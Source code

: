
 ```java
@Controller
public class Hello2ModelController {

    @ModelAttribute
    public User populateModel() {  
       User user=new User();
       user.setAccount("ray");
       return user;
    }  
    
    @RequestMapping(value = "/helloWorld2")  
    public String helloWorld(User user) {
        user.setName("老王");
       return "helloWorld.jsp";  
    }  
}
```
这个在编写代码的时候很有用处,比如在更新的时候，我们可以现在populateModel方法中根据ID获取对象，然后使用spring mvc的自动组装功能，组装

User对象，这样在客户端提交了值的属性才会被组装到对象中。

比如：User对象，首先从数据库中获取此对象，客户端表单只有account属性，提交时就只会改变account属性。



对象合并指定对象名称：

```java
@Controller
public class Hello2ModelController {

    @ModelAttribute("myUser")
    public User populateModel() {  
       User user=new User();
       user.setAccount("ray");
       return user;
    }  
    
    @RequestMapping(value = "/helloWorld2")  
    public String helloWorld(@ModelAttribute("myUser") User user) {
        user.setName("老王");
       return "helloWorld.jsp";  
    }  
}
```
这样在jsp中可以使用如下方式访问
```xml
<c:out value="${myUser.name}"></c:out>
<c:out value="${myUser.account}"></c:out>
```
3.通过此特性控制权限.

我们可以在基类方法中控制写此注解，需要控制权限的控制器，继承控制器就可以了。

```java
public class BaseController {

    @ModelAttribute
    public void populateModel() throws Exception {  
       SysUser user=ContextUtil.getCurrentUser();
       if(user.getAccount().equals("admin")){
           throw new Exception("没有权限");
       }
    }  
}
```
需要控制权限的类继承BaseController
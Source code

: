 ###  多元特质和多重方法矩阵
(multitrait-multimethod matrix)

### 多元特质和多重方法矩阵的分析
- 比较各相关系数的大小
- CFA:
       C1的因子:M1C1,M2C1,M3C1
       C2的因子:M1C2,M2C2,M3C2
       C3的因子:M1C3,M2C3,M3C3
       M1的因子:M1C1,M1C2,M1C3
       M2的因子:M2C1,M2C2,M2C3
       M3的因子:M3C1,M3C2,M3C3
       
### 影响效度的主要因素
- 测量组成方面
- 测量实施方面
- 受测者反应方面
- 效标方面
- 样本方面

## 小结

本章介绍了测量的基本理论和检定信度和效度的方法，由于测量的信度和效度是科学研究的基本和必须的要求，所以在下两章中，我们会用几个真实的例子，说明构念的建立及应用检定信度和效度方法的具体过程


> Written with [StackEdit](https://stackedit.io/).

········

#### What is needed
From the records above, copy every line that holds the word "public".

#### Answer for the task
public class Hello2ModelController {
    public User populateModel() {  
    public String helloWorld(User user) {
public class Hello2ModelController {
    public User populateModel() {  
    public String helloWorld(@ModelAttribute("myUser") User user) {
public class BaseController {
    public void populateModel() throws Exception {  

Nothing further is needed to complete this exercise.